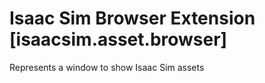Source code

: # Isaac Sim Browser Extension [isaacsim.asset.browser]

Represents a window to show Isaac Sim assets
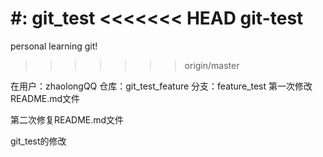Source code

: #: git_test
<<<<<<< HEAD
git-test
=======
personal learning git! 
>>>>>>> origin/master


在用户：zhaolongQQ
仓库：git_test_feature
分支：feature_test
第一次修改README.md文件

第二次修复README.md文件



git_test的修改
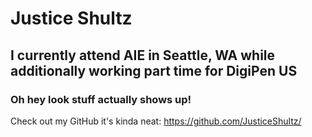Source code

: # Justice Shultz
## I currently attend AIE in Seattle, WA while additionally working part time for DigiPen US

### Oh hey look stuff actually shows up!

Check out my GitHub it's kinda neat: https://github.com/JusticeShultz/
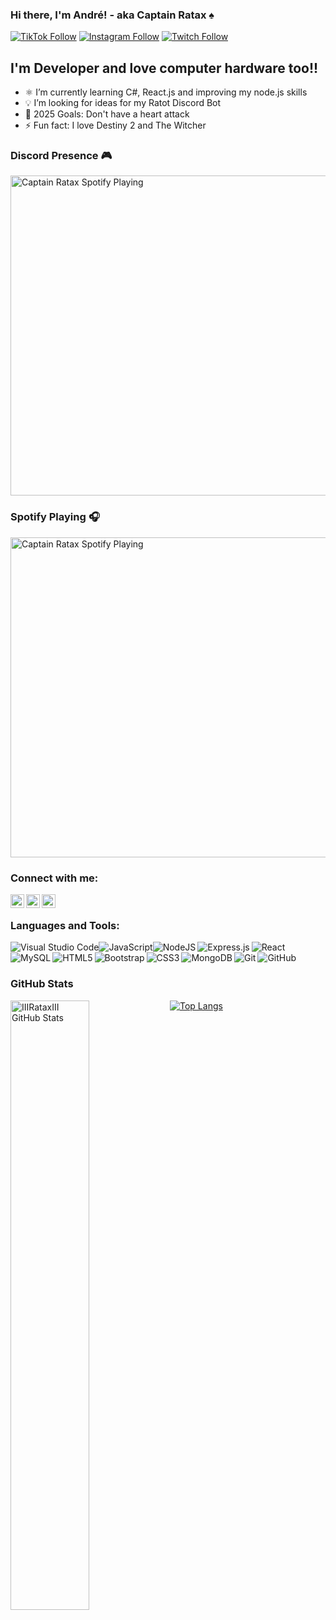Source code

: ### Hi there, I'm André! - aka Captain Ratax ♠️

[![TikTok Follow](https://img.shields.io/static/v1?label=TikTok&message=Follow!&style=for-the-badge&logo=tiktok&url=https://www.tiktok.com/@captainratax)](https://www.tiktok.com/@captainratax)
[![Instagram Follow](https://img.shields.io/static/v1?label=Instagram&message=Follow!&style=for-the-badge&logo=instagram&url=https://www.instagram.com/captainratax/)](https://www.instagram.com/captainratax/)
[![Twitch Follow](https://img.shields.io/twitch/status/captainratax?label=Twitch&style=for-the-badge&logo=twitch&url=https://www.twitch.tv/captainratax)](https://www.twitch.tv/captainratax)

## I'm Developer and love computer hardware too!!

- ⚛️ I’m currently learning C#, React.js and improving my node.js skills
- 💡 I’m looking for ideas for my Ratot Discord Bot
- 🥅 2025 Goals: Don't have a heart attack
- ⚡ Fun fact: I love Destiny 2 and The Witcher

### Discord Presence 🎮
[<img src="https://lanyard-profile-readme.vercel.app/api/315552837251760139?&bg=6F6F6F" alt="Captain Ratax Spotify Playing" width="512" />](https://discord.com/users/315552837251760139)

### Spotify Playing 🎧

[<img src="https://github-readme-spotify-widget-alpha.vercel.app/api/spotify" alt="Captain Ratax Spotify Playing" width="512" />](https://open.spotify.com/user/31aaviku3sjygbf4dx4mth7ltqtm)

### Connect with me:

[<img align="left" alt="Andre Pinto | Twitter" width="22px" src="https://raw.githubusercontent.com/CaptainRatax/CaptainRatax/master/resources/twitter.svg" target="_blank" />][twitter]
[<img align="left" alt="Andre Pinto | LinkedIn" width="22px" src="https://raw.githubusercontent.com/CaptainRatax/CaptainRatax/master/resources/linkedin.svg" />][linkedin]
[<img align="left" alt="Andre Pinto | Instagram" width="22px" src="https://raw.githubusercontent.com/CaptainRatax/CaptainRatax/master/resources/instagram.svg" />][instagram]

<br />

### Languages and Tools:

<img align="left" alt="Visual Studio Code" src="https://img.shields.io/badge/VisualStudioCode-0078d7.svg?&style=for-the-badge&logo=visual-studio-code&logoColor=white" style=" margin: 0px" />
<img align="left" alt="JavaScript" src="https://img.shields.io/badge/javascript-%23323330.svg?&style=for-the-badge&logo=javascript&logoColor=%23F7DF1E" style=" margin: 0px" />
<img align="left" alt="NodeJS" src="https://img.shields.io/badge/node.js-%2343853D.svg?&style=for-the-badge&logo=node.js&logoColor=white"/>
<img align="left" alt="Express.js" src="https://img.shields.io/badge/express.js-%23404d59.svg?&style=for-the-badge"/>
<img align="left" alt="React" src="https://img.shields.io/badge/react-%2320232a.svg?&style=for-the-badge&logo=react&logoColor=%2361DAFB"/>
<img align="left" alt="MySQL" src="https://img.shields.io/badge/mysql-%2300f.svg?&style=for-the-badge&logo=mysql&logoColor=white"/>
<img align="left" alt="HTML5" src="https://img.shields.io/badge/html5-%23E34F26.svg?&style=for-the-badge&logo=html5&logoColor=white"/>
<img align="left" alt="Bootstrap" src="https://img.shields.io/badge/bootstrap-%23563D7C.svg?&style=for-the-badge&logo=bootstrap&logoColor=white"/>
<img align="left" alt="CSS3" src="https://img.shields.io/badge/css3-%231572B6.svg?&style=for-the-badge&logo=css3&logoColor=white"/>
<img align="left" alt="MongoDB" src ="https://img.shields.io/badge/MongoDB-%234ea94b.svg?&style=for-the-badge&logo=mongodb&logoColor=white"/>
<img align="left" alt="Git" src="https://img.shields.io/badge/git-%23F05033.svg?&style=for-the-badge&logo=git&logoColor=white"/>
<img align="left" alt="GitHub" src="https://img.shields.io/badge/github-%23121011.svg?&style=for-the-badge&logo=github&logoColor=white"/>


<br />
<br />

### GitHub Stats

<img align="left" alt="IIIRataxIII GitHub Stats" src="https://github-readme-stats-iiirataxiii.vercel.app/api?username=CaptainRatax&show_icons=true&hide_border=true" width="50%"/>

[![Top Langs](https://github-readme-stats.vercel.app/api/top-langs/?username=CaptainRatax&layout=compact)](https://github.com/CaptainRatax)

[twitter]: https://twitter.com/just_ratax_here
[instagram]: https://www.instagram.com/just_ratax_here/
[linkedin]: https://www.linkedin.com/in/andrepintoprofile/
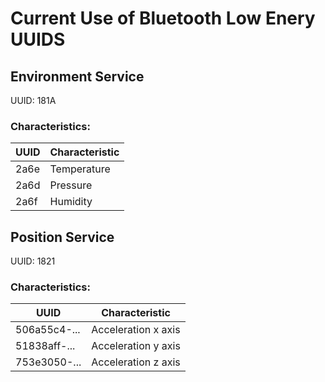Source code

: # Current Use of Bluetooth Low Enery UUIDS
## Environment Service
UUID: 181A

### Characteristics:
| UUID     | Characteristic |
| -------- | -------------- |
| 2a6e     | Temperature    |
| 2a6d     | Pressure       |
| 2a6f     | Humidity       |

## Position Service
UUID: 1821

### Characteristics:
| UUID         | Characteristic      |
| -------------| ------------------- |
| 506a55c4-... | Acceleration x axis |
| 51838aff-... | Acceleration y axis |
| 753e3050-... | Acceleration z axis |
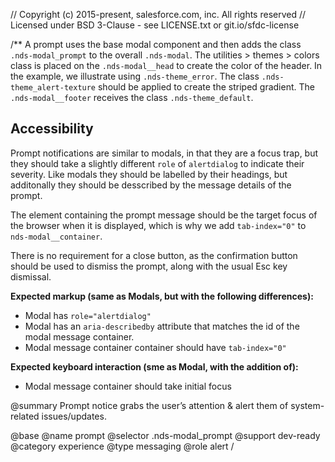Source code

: // Copyright (c) 2015-present, salesforce.com, inc. All rights reserved
// Licensed under BSD 3-Clause - see LICENSE.txt or git.io/sfdc-license

/**
A prompt uses the base modal component and then adds the class `.nds-modal_prompt` to the overall `.nds-modal`. The utilities > themes > colors class is placed on the `.nds-modal__head` to create the color of the header. In the example, we illustrate using `.nds-theme_error`. The class `.nds-theme_alert-texture` should be applied to create the striped gradient. The `.nds-modal__footer` receives the class `.nds-theme_default`.

## Accessibility

Prompt notifications are similar to modals, in that they are a focus trap, but they should take a slightly different `role` of `alertdialog` to indicate their severity. Like modals they should be labelled by their headings, but additonally they should be desscribed by the message details of the prompt.

The element containing the prompt message should be the target focus of the browser when it is displayed, which is why we add `tab-index="0"` to `nds-modal__container`.

There is no requirement for a close button, as the confirmation button should be used to dismiss the prompt, along with the usual Esc key dismissal.

**Expected markup (same as Modals, but with the following differences):**
- Modal has `role="alertdialog"`
- Modal has an `aria-describedby` attribute that matches the id of the modal message container.
- Modal message container container should have `tab-index="0"`

**Expected keyboard interaction (sme as Modal, with the addition of):**
- Modal message container should take initial focus

@summary Prompt notice grabs the user’s attention & alert them of system-related issues/updates.

@base
@name prompt
@selector .nds-modal_prompt
@support dev-ready
@category experience
@type messaging
@role alert
/
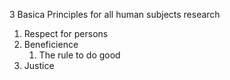 3 Basica Principles for all human subjects research
1. Respect for persons
2. Beneficience
	1. The rule to do good
3. Justice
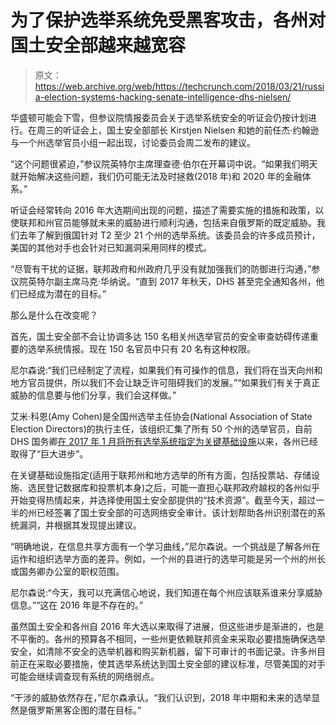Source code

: # 为了保护选举系统免受黑客攻击，各州对国土安全部越来越宽容

> 原文：<https://web.archive.org/web/https://techcrunch.com/2018/03/21/russia-election-systems-hacking-senate-intelligence-dhs-nielsen/>

华盛顿可能会下雪，但参议院情报委员会关于选举系统安全的听证会仍按计划进行。在周三的听证会上，国土安全部部长 Kirstjen Nielsen 和她的前任杰·约翰逊与一个州选举官员小组一起出现，讨论委员会周二发布的建议。

“这个问题很紧迫，”参议院英特尔主席理查德·伯尔在开幕词中说。“如果我们明天就开始解决这些问题，我们仍可能无法及时拯救(2018 年)和 2020 年的金融体系。”

听证会经常转向 2016 年大选期间出现的问题，描述了需要实施的措施和政策，以使联邦和州官员能够就未来的威胁进行顺利沟通，包括来自俄罗斯的既定威胁。我们去年了解到俄国针对 T2 至少 21 个州的选举系统。该委员会的许多成员预计，美国的其他对手也会针对已知漏洞采用同样的模式。

“尽管有干扰的证据，联邦政府和州政府几乎没有就加强我们的防御进行沟通，”参议院英特尔副主席马克·华纳说。“直到 2017 年秋天，DHS 甚至完全通知各州，他们已经成为潜在的目标。”

那么是什么在改变呢？

首先，国土安全部不会让协调多达 150 名相关州选举官员的安全审查妨碍传递重要的选举系统情报。现在 150 名官员中只有 20 名有这种权限。

尼尔森说:“我们已经制定了流程，如果我们有可操作的信息，我们将在当天向州和地方官员提供，所以我们不会让缺乏许可阻碍我们的发展。”“如果我们有关于真正威胁的信息要与他们分享，我们会这样做。”

艾米·科恩(Amy Cohen)是全国州选举主任协会(National Association of State Election Directors)的执行主任，该组织汇集了所有 50 个州的选举官员，自前 DHS 国务卿[在 2017 年 1 月将所有选举系统指定为关键基础设施](https://web.archive.org/web/20230124042319/https://techcrunch.com/2017/01/06/dhs-elections-systems-critical-infrastructure/)以来，各州已经取得了“巨大进步”。

在关键基础设施指定(适用于联邦州和地方选举的所有方面，包括投票站、存储设施、选民登记数据库和投票机本身)之后，可能一直担心联邦政府越权的各州似乎开始变得热情起来，并选择使用国土安全部提供的“技术资源”。截至今天，超过一半的州已经签署了国土安全部的可选网络安全审计。该计划帮助各州识别潜在的系统漏洞，并根据其发现提出建议。

“明确地说，在信息共享方面有一个学习曲线，”尼尔森说。一个挑战是了解各州在运作和组织选举方面的差异。例如，一个州的县进行的选举可能是另一个州的州长或国务卿办公室的职权范围。

尼尔森说:“今天，我可以充满信心地说，我们知道在每个州应该联系谁来分享威胁信息。”“这在 2016 年是不存在的。”

虽然国土安全和各州自 2016 年大选以来取得了进展，但这些进步是渐进的，也是不平衡的。各州的预算各不相同，一些州更依赖联邦资金来采取必要措施确保选举安全，如清除不安全的选举机器和购买新机器，留下可审计的书面记录。许多州目前正在采取必要措施，使其选举系统达到国土安全部的建议标准，尽管美国的对手可能会继续调查现有系统的网络弱点。

“干涉的威胁依然存在，”尼尔森承认。“我们认识到，2018 年中期和未来的选举显然是俄罗斯黑客企图的潜在目标。”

◇ ◇ ◇

Aim of the task: Copy only this from above: the line containing "git_test的修改", the line containing "Captain Ratax ♠️", and all lines between, printed exactly. Leave out the pictures.

Response:
git_test的修改
Source code

: # Justice Shultz
## I currently attend AIE in Seattle, WA while additionally working part time for DigiPen US

### Oh hey look stuff actually shows up!

Check out my GitHub it's kinda neat: https://github.com/JusticeShultz/
Source code

: ### Hi there, I'm André! - aka Captain Ratax ♠️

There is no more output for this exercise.